The mental model: at-least-once, not exactly-once
Every serious payment provider — Stripe, Trust Payments, Norbr, HiPay — delivers webhooks at-least-once. The same event can arrive twice; events can arrive out of order; and if your endpoint returns anything but a quick 2xx, the provider retries. If you treat a webhook as a one-time, in-order, exactly-once message, you will eventually double-charge, double-fulfil, or double-email someone.
Step 1 — Verify the signature
Always verify the provider's signature against the raw request body before doing anything. This is also why webhook routes need the unparsed body — verifying against a re-serialized JSON object will fail.

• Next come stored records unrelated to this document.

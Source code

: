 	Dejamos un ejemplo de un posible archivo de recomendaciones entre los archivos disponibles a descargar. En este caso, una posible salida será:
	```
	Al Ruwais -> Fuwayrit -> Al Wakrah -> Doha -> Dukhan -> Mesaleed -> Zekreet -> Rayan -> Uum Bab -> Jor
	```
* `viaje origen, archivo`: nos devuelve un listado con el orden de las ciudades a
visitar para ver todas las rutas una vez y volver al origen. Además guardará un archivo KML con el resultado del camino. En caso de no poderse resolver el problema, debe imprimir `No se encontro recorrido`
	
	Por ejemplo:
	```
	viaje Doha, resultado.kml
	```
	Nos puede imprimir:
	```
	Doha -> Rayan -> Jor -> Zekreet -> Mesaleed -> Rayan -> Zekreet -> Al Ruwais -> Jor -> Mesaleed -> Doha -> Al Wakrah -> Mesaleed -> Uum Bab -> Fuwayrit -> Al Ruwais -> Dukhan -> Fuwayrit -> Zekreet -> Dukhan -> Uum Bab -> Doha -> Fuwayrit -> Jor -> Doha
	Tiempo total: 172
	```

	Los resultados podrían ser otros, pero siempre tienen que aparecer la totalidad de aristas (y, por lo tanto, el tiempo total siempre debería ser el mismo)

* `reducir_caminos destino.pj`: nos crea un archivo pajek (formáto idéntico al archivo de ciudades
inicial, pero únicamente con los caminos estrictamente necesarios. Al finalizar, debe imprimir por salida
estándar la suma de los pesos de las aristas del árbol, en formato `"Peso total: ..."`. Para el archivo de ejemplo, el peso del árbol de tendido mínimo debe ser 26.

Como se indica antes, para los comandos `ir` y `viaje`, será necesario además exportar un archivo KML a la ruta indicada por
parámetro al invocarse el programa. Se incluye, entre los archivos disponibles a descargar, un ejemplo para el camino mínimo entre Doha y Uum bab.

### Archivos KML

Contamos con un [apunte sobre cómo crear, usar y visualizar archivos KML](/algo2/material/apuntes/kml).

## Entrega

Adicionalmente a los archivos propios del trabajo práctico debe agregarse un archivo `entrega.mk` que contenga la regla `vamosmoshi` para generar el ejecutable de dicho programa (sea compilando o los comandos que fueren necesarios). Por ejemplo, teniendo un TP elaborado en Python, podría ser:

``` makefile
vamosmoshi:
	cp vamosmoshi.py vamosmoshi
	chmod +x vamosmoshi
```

Step 2 — Deduplicate by event id
Record every processed event id. If you've seen it, acknowledge with 2xx and stop. This single table turns at-least-once delivery into effectively once-handled.
CREATE TABLE processed_events (
id text PRIMARY KEY, -- provider event id
processed_at timestamptz DEFAULT now()
);Step 3 — Make the handler idempotent
Even with dedup, design the effect so that running it twice is harmless: upsert instead of insert, check current state before transitioning, key external actions by the event id. Idempotency is a property of the handler, not just the dedup table.
async function onPaymentSucceeded(evt) {
if (await seen(evt.id)) return ack(); // dedup
await db.tx(async (t) => {
const inv = await t.invoice(evt.data.invoiceId);
if (inv.status === 'paid') return; // idempotent guard
await t.markPaid(inv.id, evt.id);
await t.recordEvent(evt.id);
});
await queue.add('send-receipt', { invoiceId: evt.data.invoiceId });
}Step 4 — Acknowledge fast, work async
Return 2xx as soon as you've durably recorded the event; push slow work (emails, PDFs, downstream API calls) to a queue (I use BullMQ on Redis). A slow webhook handler causes provider timeouts and a storm of retries — exactly what you don't want during a payment spike.
Reconciliation beats trust: webhooks can be missed entirely (downtime, misconfig). Periodically reconcile against the provider's API as a safety net rather than assuming every event arrived.
Key takeaways
- Treat webhooks as at-least-once and possibly out of order.
- Verify signature → dedupe by event id → idempotent handler → ack fast → queue the slow work.
- Add periodic reconciliation; never assume every webhook was delivered.